Hardcore.
Core, blimey. The Core is the exact polar opposite of Reign Of Fire. Reign Of Fire was a brilliant concept which was turned into a steaming bucket of snot by astoundingly bad filmmaking. The Core is a mind-numbingly stupid concept incredibly well produced, directed, written and acted.
The story, such as it is, is this:
The Earth's core has stopped rotating. This is bad. Due to the no-longer-rotating core, pigeons cannot fly straight (also bad, apparently, particularly when one of them is actually a trout), Rome collapses (bad too, apparently), the Golden Gate Bridge bursts into flames (bad) and, if left untended, the world will end in about three months.

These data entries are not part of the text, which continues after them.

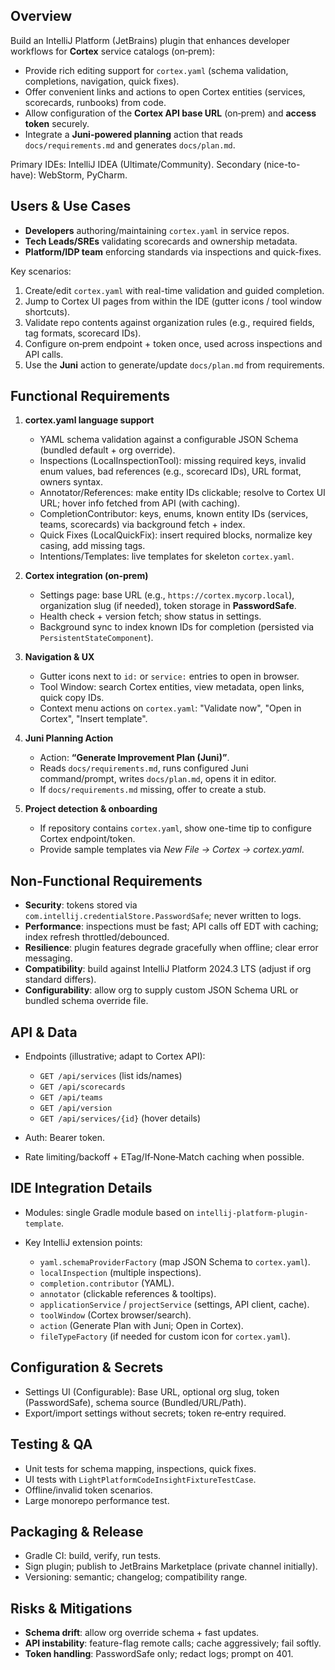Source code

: ## Overview

Build an IntelliJ Platform (JetBrains) plugin that enhances developer workflows for **Cortex** service catalogs (on‑prem):

* Provide rich editing support for `cortex.yaml` (schema validation, completions, navigation, quick fixes).
* Offer convenient links and actions to open Cortex entities (services, scorecards, runbooks) from code.
* Allow configuration of the **Cortex API base URL** (on‑prem) and **access token** securely.
* Integrate a **Juni-powered planning** action that reads `docs/requirements.md` and generates `docs/plan.md`.

Primary IDEs: IntelliJ IDEA (Ultimate/Community). Secondary (nice-to-have): WebStorm, PyCharm.

## Users & Use Cases

* **Developers** authoring/maintaining `cortex.yaml` in service repos.
* **Tech Leads/SREs** validating scorecards and ownership metadata.
* **Platform/IDP team** enforcing standards via inspections and quick-fixes.

Key scenarios:

1. Create/edit `cortex.yaml` with real-time validation and guided completion.
2. Jump to Cortex UI pages from within the IDE (gutter icons / tool window shortcuts).
3. Validate repo contents against organization rules (e.g., required fields, tag formats, scorecard IDs).
4. Configure on‑prem endpoint + token once, used across inspections and API calls.
5. Use the **Juni** action to generate/update `docs/plan.md` from requirements.

## Functional Requirements

1. **cortex.yaml language support**

    * YAML schema validation against a configurable JSON Schema (bundled default + org override).
    * Inspections (LocalInspectionTool): missing required keys, invalid enum values, bad references (e.g., scorecard IDs), URL format, owners syntax.
    * Annotator/References: make entity IDs clickable; resolve to Cortex UI URL; hover info fetched from API (with caching).
    * CompletionContributor: keys, enums, known entity IDs (services, teams, scorecards) via background fetch + index.
    * Quick Fixes (LocalQuickFix): insert required blocks, normalize key casing, add missing tags.
    * Intentions/Templates: live templates for skeleton `cortex.yaml`.

2. **Cortex integration (on‑prem)**

    * Settings page: base URL (e.g., `https://cortex.mycorp.local`), organization slug (if needed), token storage in **PasswordSafe**.
    * Health check + version fetch; show status in settings.
    * Background sync to index known IDs for completion (persisted via `PersistentStateComponent`).

3. **Navigation & UX**

    * Gutter icons next to `id:` or `service:` entries to open in browser.
    * Tool Window: search Cortex entities, view metadata, open links, quick copy IDs.
    * Context menu actions on `cortex.yaml`: "Validate now", "Open in Cortex", "Insert template".

4. **Juni Planning Action**

    * Action: **“Generate Improvement Plan (Juni)”**.
    * Reads `docs/requirements.md`, runs configured Juni command/prompt, writes `docs/plan.md`, opens it in editor.
    * If `docs/requirements.md` missing, offer to create a stub.

5. **Project detection & onboarding**

    * If repository contains `cortex.yaml`, show one-time tip to configure Cortex endpoint/token.
    * Provide sample templates via *New File → Cortex → cortex.yaml*.

## Non-Functional Requirements

* **Security**: tokens stored via `com.intellij.credentialStore.PasswordSafe`; never written to logs.
* **Performance**: inspections must be fast; API calls off EDT with caching; index refresh throttled/debounced.
* **Resilience**: plugin features degrade gracefully when offline; clear error messaging.
* **Compatibility**: build against IntelliJ Platform 2024.3 LTS (adjust if org standard differs).
* **Configurability**: allow org to supply custom JSON Schema URL or bundled schema override file.

## API & Data

* Endpoints (illustrative; adapt to Cortex API):

    * `GET /api/services` (list ids/names)
    * `GET /api/scorecards`
    * `GET /api/teams`
    * `GET /api/version`
    * `GET /api/services/{id}` (hover details)
* Auth: Bearer token.
* Rate limiting/backoff + ETag/If‑None‑Match caching when possible.

## IDE Integration Details

* Modules: single Gradle module based on `intellij-platform-plugin-template`.
* Key IntelliJ extension points:

    * `yaml.schemaProviderFactory` (map JSON Schema to `cortex.yaml`).
    * `localInspection` (multiple inspections).
    * `completion.contributor` (YAML).
    * `annotator` (clickable references & tooltips).
    * `applicationService` / `projectService` (settings, API client, cache).
    * `toolWindow` (Cortex browser/search).
    * `action` (Generate Plan with Juni; Open in Cortex).
    * `fileTypeFactory` (if needed for custom icon for `cortex.yaml`).

## Configuration & Secrets

* Settings UI (Configurable): Base URL, optional org slug, token (PasswordSafe), schema source (Bundled/URL/Path).
* Export/import settings without secrets; token re‑entry required.

## Testing & QA

* Unit tests for schema mapping, inspections, quick fixes.
* UI tests with `LightPlatformCodeInsightFixtureTestCase`.
* Offline/invalid token scenarios.
* Large monorepo performance test.

## Packaging & Release

* Gradle CI: build, verify, run tests.
* Sign plugin; publish to JetBrains Marketplace (private channel initially).
* Versioning: semantic; changelog; compatibility range.

## Risks & Mitigations

* **Schema drift**: allow org override schema + fast updates.
* **API instability**: feature-flag remote calls; cache aggressively; fail softly.
* **Token handling**: PasswordSafe only; redact logs; prompt on 401.
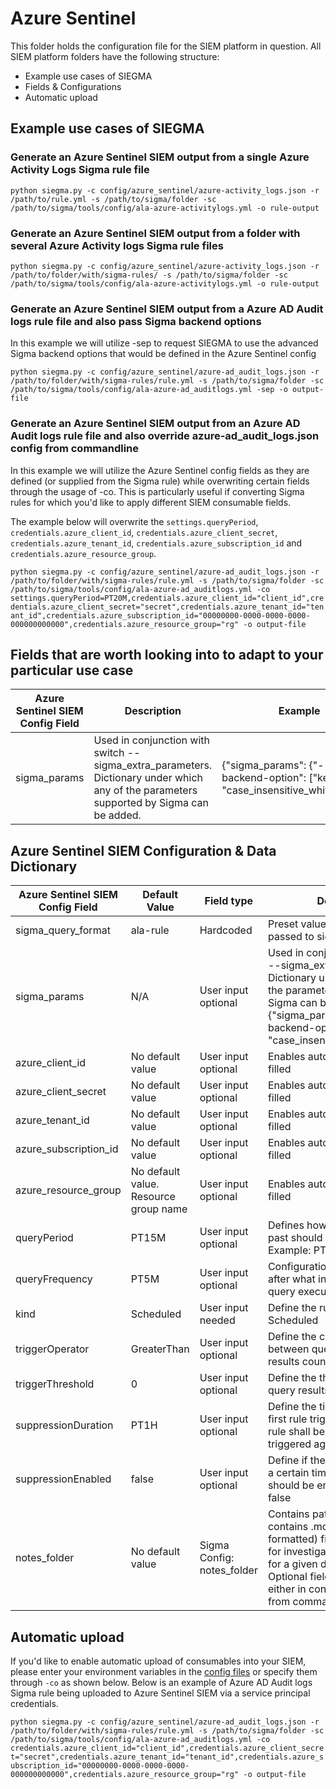 # Azure Sentinel

This folder holds the configuration file for the SIEM platform in question. All SIEM platform folders have the following structure:

- Example use cases of SIEGMA
- Fields & Configurations
- Automatic upload

## Example use cases of SIEGMA

### Generate an Azure Sentinel SIEM output from a single Azure Activity Logs Sigma rule file

`python siegma.py -c config/azure_sentinel/azure-activity_logs.json -r /path/to/rule.yml -s /path/to/sigma/folder -sc /path/to/sigma/tools/config/ala-azure-activitylogs.yml -o rule-output`

### Generate an Azure Sentinel SIEM output from a folder with several Azure Activity logs Sigma rule files

`python siegma.py -c config/azure_sentinel/azure-activity_logs.json -r /path/to/folder/with/sigma-rules/ -s /path/to/sigma/folder -sc /path/to/sigma/tools/config/ala-azure-activitylogs.yml -o rule-output`

### Generate an Azure Sentinel SIEM output from a Azure AD Audit logs rule file and also pass Sigma backend options

In this example we will utilize -sep to request SIEGMA to use the advanced Sigma backend options that would be defined in the Azure Sentinel config

`python siegma.py -c config/azure_sentinel/azure-ad_audit_logs.json -r /path/to/folder/with/sigma-rules/rule.yml -s /path/to/sigma/folder -sc /path/to/sigma/tools/config/ala-azure-ad_auditlogs.yml -sep -o output-file`

### Generate an Azure Sentinel SIEM output from an Azure AD Audit logs rule file and also override azure-ad_audit_logs.json config from commandline

In this example we will utilize the Azure Sentinel config fields as they are defined (or supplied from the Sigma rule) while overwriting certain fields through the usage of -co. This is particularly useful if converting Sigma rules for which you'd like to apply different SIEM consumable fields.

The example below will overwrite the `settings.queryPeriod`, `credentials.azure_client_id`, `credentials.azure_client_secret`, `credentials.azure_tenant_id`, `credentials.azure_subscription_id` and `credentials.azure_resource_group`.

`python siegma.py -c config/azure_sentinel/azure-ad_audit_logs.json -r /path/to/folder/with/sigma-rules/rule.yml -s /path/to/sigma/folder -sc /path/to/sigma/tools/config/ala-azure-ad_auditlogs.yml -co settings.queryPeriod=PT20M,credentials.azure_client_id="client_id",credentials.azure_client_secret="secret",credentials.azure_tenant_id="tenant_id",credentials.azure_subscription_id="00000000-0000-0000-0000-000000000000",credentials.azure_resource_group="rg" -o output-file`

## Fields that are worth looking into to adapt to your particular use case

| Azure Sentinel SIEM Config Field | Description                                                                                                                             | Example                                                                               |
| -------------------------------- | --------------------------------------------------------------------------------------------------------------------------------------- | ------------------------------------------------------------------------------------- |
| sigma_params                     | Used in conjunction with switch --sigma_extra_parameters. Dictionary under which any of the parameters supported by Sigma can be added. | {"sigma_params": {"--backend-option": ["key=value", "case_insensitive_whitelist=*"]}} |

## Azure Sentinel SIEM Configuration & Data Dictionary

| Azure Sentinel SIEM Config Field | Default Value                         | Field type                 | Description                                                                                                                                                                                                                             |
| -------------------------------- | ------------------------------------- | -------------------------- | --------------------------------------------------------------------------------------------------------------------------------------------------------------------------------------------------------------------------------------- |
| sigma_query_format               | ala-rule                              | Hardcoded                  | Preset value. This value is passed to sigmac                                                                                                                                                                                            |
| sigma_params                     | N/A                                   | User input optional        | Used in conjunction with switch --sigma_extra_parameters. Dictionary under which any of the parameters supported by Sigma can be added. Example: {"sigma_params": {"--backend-option": ["key=value", "case_insensitive_whitelist=*"]}}  |
| azure_client_id                  | No default value                      | User input optional        | Enables automatic rule upload if filled                                                                                                                                                                                                 |
| azure_client_secret              | No default value                      | User input optional        | Enables automatic rule upload if filled                                                                                                                                                                                                 |
| azure_tenant_id                  | No default value                      | User input optional        | Enables automatic rule import if filled                                                                                                                                                                                                 |
| azure_subscription_id            | No default value                      | User input optional        | Enables automatic rule import if filled                                                                                                                                                                                                 |
| azure_resource_group             | No default value. Resource group name | User input optional        | Enables automatic rule import if filled                                                                                                                                                                                                 |
| queryPeriod                      | PT15M                                 | User input optional        | Defines how much data in the past should be queried. Example: PT15M                                                                                                                                                                     |
| queryFrequency                   | PT5M                                  | User input optional        | Configuration that specifies after what interval should the query execute. Example: PT5M                                                                                                                                                |
| kind                             | Scheduled                             | User input needed          | Define the rule type. Example: Scheduled                                                                                                                                                                                                |
| triggerOperator                  | GreaterThan                           | User input optional        | Define the comparison operator between query results and results count. Eg: GreaterThan                                                                                                                                                 |
| triggerThreshold                 | 0                                     | User input optional        | Define the threshold for the query results count                                                                                                                                                                                        |
| suppressionDuration              | PT1H                                  | User input optional        | Define the time period after the first rule trigger during which the rule shall be suppressed and not triggered again                                                                                                                   |
| suppressionEnabled               | false                                 | User input optional        | Define if the rule suppression for a certain time after first trigger should be enabled or not. Eg: false                                                                                                                               |
| notes_folder                     | No default value                      | Sigma Config: notes_folder | Contains path to a folder that contains .md (markdown formatted) file containing details for investigation guide / notes for a given detection use case. Optional field that can be set either in config or using -co from commandline. |

## Automatic upload

If you'd like to enable automatic upload of consumables into your SIEM, please enter your environment variables in the [config files](.) or specify them through `-co` as shown below.
Below is an example of Azure AD Audit logs Sigma rule being uploaded to Azure Sentinel SIEM via a service principal credentials.

`python siegma.py -c config/azure_sentinel/azure-ad_audit_logs.json -r /path/to/folder/with/sigma-rules/rule.yml -s /path/to/sigma/folder -sc /path/to/sigma/tools/config/ala-azure-ad_auditlogs.yml -co credentials.azure_client_id="client_id",credentials.azure_client_secret="secret",credentials.azure_tenant_id="tenant_id",credentials.azure_subscription_id="00000000-0000-0000-0000-000000000000",credentials.azure_resource_group="rg" -o output-file`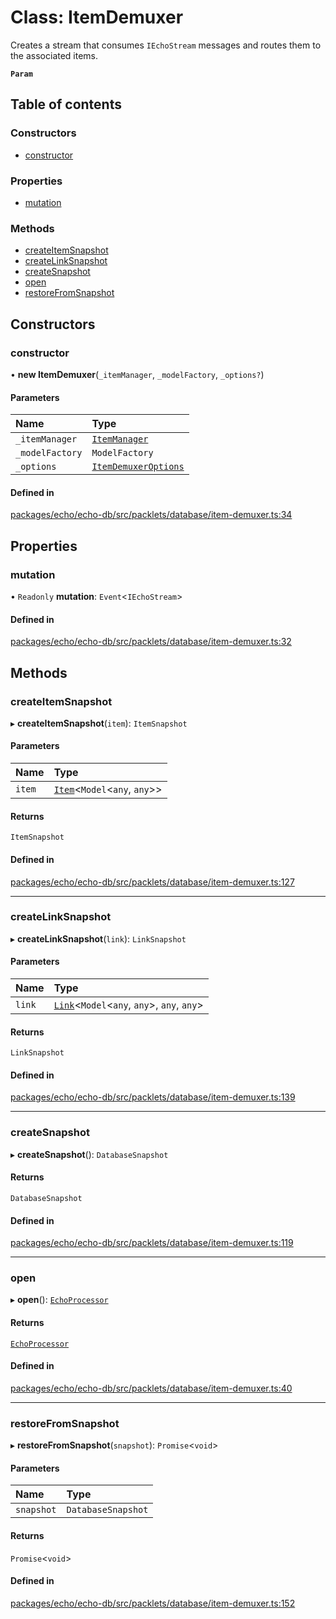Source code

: # Class: ItemDemuxer

Creates a stream that consumes `IEchoStream` messages and routes them to the associated items.

**`Param`**

## Table of contents

### Constructors

- [constructor](ItemDemuxer.md#constructor)

### Properties

- [mutation](ItemDemuxer.md#mutation)

### Methods

- [createItemSnapshot](ItemDemuxer.md#createitemsnapshot)
- [createLinkSnapshot](ItemDemuxer.md#createlinksnapshot)
- [createSnapshot](ItemDemuxer.md#createsnapshot)
- [open](ItemDemuxer.md#open)
- [restoreFromSnapshot](ItemDemuxer.md#restorefromsnapshot)

## Constructors

### constructor

• **new ItemDemuxer**(`_itemManager`, `_modelFactory`, `_options?`)

#### Parameters

| Name | Type |
| :------ | :------ |
| `_itemManager` | [`ItemManager`](ItemManager.md) |
| `_modelFactory` | `ModelFactory` |
| `_options` | [`ItemDemuxerOptions`](../interfaces/ItemDemuxerOptions.md) |

#### Defined in

[packages/echo/echo-db/src/packlets/database/item-demuxer.ts:34](https://github.com/dxos/dxos/blob/6b1348fed/packages/echo/echo-db/src/packlets/database/item-demuxer.ts#L34)

## Properties

### mutation

• `Readonly` **mutation**: `Event`<`IEchoStream`\>

#### Defined in

[packages/echo/echo-db/src/packlets/database/item-demuxer.ts:32](https://github.com/dxos/dxos/blob/6b1348fed/packages/echo/echo-db/src/packlets/database/item-demuxer.ts#L32)

## Methods

### createItemSnapshot

▸ **createItemSnapshot**(`item`): `ItemSnapshot`

#### Parameters

| Name | Type |
| :------ | :------ |
| `item` | [`Item`](Item.md)<`Model`<`any`, `any`\>\> |

#### Returns

`ItemSnapshot`

#### Defined in

[packages/echo/echo-db/src/packlets/database/item-demuxer.ts:127](https://github.com/dxos/dxos/blob/6b1348fed/packages/echo/echo-db/src/packlets/database/item-demuxer.ts#L127)

___

### createLinkSnapshot

▸ **createLinkSnapshot**(`link`): `LinkSnapshot`

#### Parameters

| Name | Type |
| :------ | :------ |
| `link` | [`Link`](Link.md)<`Model`<`any`, `any`\>, `any`, `any`\> |

#### Returns

`LinkSnapshot`

#### Defined in

[packages/echo/echo-db/src/packlets/database/item-demuxer.ts:139](https://github.com/dxos/dxos/blob/6b1348fed/packages/echo/echo-db/src/packlets/database/item-demuxer.ts#L139)

___

### createSnapshot

▸ **createSnapshot**(): `DatabaseSnapshot`

#### Returns

`DatabaseSnapshot`

#### Defined in

[packages/echo/echo-db/src/packlets/database/item-demuxer.ts:119](https://github.com/dxos/dxos/blob/6b1348fed/packages/echo/echo-db/src/packlets/database/item-demuxer.ts#L119)

___

### open

▸ **open**(): [`EchoProcessor`](../modules.md#echoprocessor)

#### Returns

[`EchoProcessor`](../modules.md#echoprocessor)

#### Defined in

[packages/echo/echo-db/src/packlets/database/item-demuxer.ts:40](https://github.com/dxos/dxos/blob/6b1348fed/packages/echo/echo-db/src/packlets/database/item-demuxer.ts#L40)

___

### restoreFromSnapshot

▸ **restoreFromSnapshot**(`snapshot`): `Promise`<`void`\>

#### Parameters

| Name | Type |
| :------ | :------ |
| `snapshot` | `DatabaseSnapshot` |

#### Returns

`Promise`<`void`\>

#### Defined in

[packages/echo/echo-db/src/packlets/database/item-demuxer.ts:152](https://github.com/dxos/dxos/blob/6b1348fed/packages/echo/echo-db/src/packlets/database/item-demuxer.ts#L152)
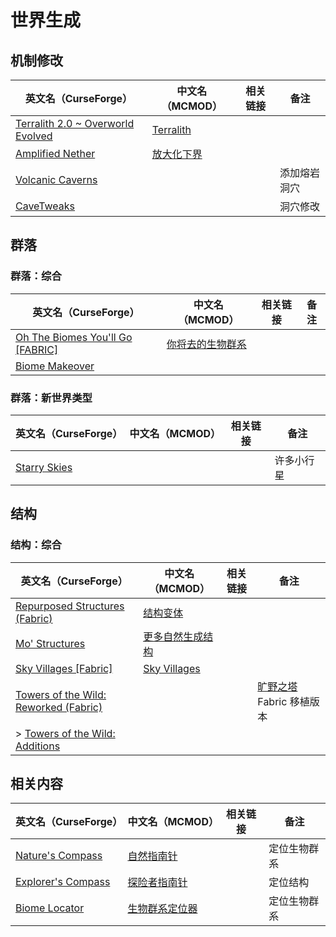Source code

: # 世界生成

## 机制修改

| 英文名（CurseForge）                                                                        | 中文名（MCMOD）                                    | 相关链接 | 备注         |
| ------------------------------------------------------------------------------------------- | -------------------------------------------------- | -------- | ------------ |
| [Terralith 2.0 ~ Overworld Evolved](https://www.curseforge.com/minecraft/mc-mods/terralith) | [Terralith](https://www.mcmod.cn/class/4557.html)  |          |              |
| [Amplified Nether](https://www.curseforge.com/minecraft/mc-mods/amplified-nether)           | [放大化下界](https://www.mcmod.cn/class/5205.html) |          |              |
| [Volcanic Caverns](https://www.curseforge.com/minecraft/mc-mods/volcanic-caverns)           |                                                    |          | 添加熔岩洞穴 |
| [CaveTweaks](https://www.curseforge.com/minecraft/mc-mods/cavetweaks)                       |                                                    |          | 洞穴修改     |

## 群落

### 群落：综合

| 英文名（CurseForge）                                                                                           | 中文名（MCMOD）                                          | 相关链接 | 备注 |
| -------------------------------------------------------------------------------------------------------------- | -------------------------------------------------------- | -------- | ---- |
| [Oh The Biomes You'll Go [FABRIC]](https://www.curseforge.com/minecraft/mc-mods/oh-the-biomes-youll-go-fabric) | [你将去的生物群系](https://www.mcmod.cn/class/1618.html) |          |      |
| [Biome Makeover](https://www.curseforge.com/minecraft/mc-mods/biome-makeover)                                  |                                                          |          |      |

### 群落：新世界类型

| 英文名（CurseForge）                                                      | 中文名（MCMOD） | 相关链接 | 备注       |
| ------------------------------------------------------------------------- | --------------- | -------- | ---------- |
| [Starry Skies](https://www.curseforge.com/minecraft/mc-mods/starry-skies) |                 |          | 许多小行星 |

## 结构

### 结构：综合

| 英文名（CurseForge）                                                                                              | 中文名（MCMOD）                                          | 相关链接 | 备注                                                             |
| ----------------------------------------------------------------------------------------------------------------- | -------------------------------------------------------- | -------- | ---------------------------------------------------------------- |
| [Repurposed Structures (Fabric)](https://www.curseforge.com/minecraft/mc-mods/repurposed-structures-fabric)       | [结构变体](https://www.mcmod.cn/class/4518.html)         |          |                                                                  |
| [Mo' Structures](https://www.curseforge.com/minecraft/mc-mods/mo-structures)                                      | [更多自然生成结构](https://www.mcmod.cn/class/3485.html) |          |                                                                  |
| [Sky Villages [Fabric]](https://www.curseforge.com/minecraft/mc-mods/sky-villages-fabric)                         | [Sky Villages](https://www.mcmod.cn/class/5142.html)     |          |                                                                  |
| [Towers of the Wild: Reworked (Fabric)](https://www.curseforge.com/minecraft/mc-mods/towers-of-the-wild-reworked) |                                                          |          | [旷野之塔](https://www.mcmod.cn/class/2892.html) Fabric 移植版本 |
| > [Towers of the Wild: Additions](https://www.curseforge.com/minecraft/mc-mods/towers-of-the-wild-additions)      |                                                          |          |                                                                  |

## 相关内容

| 英文名（CurseForge）                                                                 | 中文名（MCMOD）                                        | 相关链接 | 备注         |
| ------------------------------------------------------------------------------------ | ------------------------------------------------------ | -------- | ------------ |
| [Nature's Compass](https://www.curseforge.com/minecraft/mc-mods/natures-compass)     | [自然指南针](https://www.mcmod.cn/class/754.html)      |          | 定位生物群系 |
| [Explorer's Compass](https://www.curseforge.com/minecraft/mc-mods/explorers-compass) | [探险者指南针](https://www.mcmod.cn/class/4395.html)   |          | 定位结构     |
| [Biome Locator](https://www.curseforge.com/minecraft/mc-mods/biome-locator)          | [生物群系定位器](https://www.mcmod.cn/class/4845.html) |          | 定位生物群系 |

So, Dr. "I'm Not Seann William Scott, Honest" (update, 2013: Dr. "I'm Not Seann William Scott, Honest" is now more properly known as Dr. Harvey Dent) teams up with Hilary "I'm Not A Man, Honest" Swank, Delroy Lindo, Stanley Tucci and GENERIC FRENCH ACTOR to ride a giant dildo into the heart of infernum. I swear to Christ I'm not making this up.
Oh, and it uses magic lasers that can cut through rock. Except, inexplicably, on the way back up again, when the lasers cease to work and the awkwardly shaped submarine miraculously pops up out of a volcano to the dulcet tones of "WHY DIDN'T YOU JUST GO DOWN A VOLCANO IN THE FIRST PLACE".
Anyhow.
This movie really shouldn't exist. I love it, largely because it takes the genre of ludicrous disaster movies and turns it on its ear, giving us a thoroughly enjoyable disaster movie that isn't based on an environmental awareness platitude or a thinly veiled opinion vis-à-vis climate change. Absolutely no reason is given for the Earth's core having stopped rotating, it has simply happened. The entire film is based upon the adventures of the crew of the phallic torpedo and their changing goals as the mission becomes more and more perilous.
I adore how the story takes itself utterly seriously, but the production doesn't. This is evident in the naming of the mineral from which Virgil (the submarine) is constructed: unobtainium. A whole six years before James Cameron's Avatar, The Core used this Hollywood placeholder name for an impossible substance in the right way.
The Core. It's awesome. And I need to upgrade my DVD version to Blu-ray, post haste.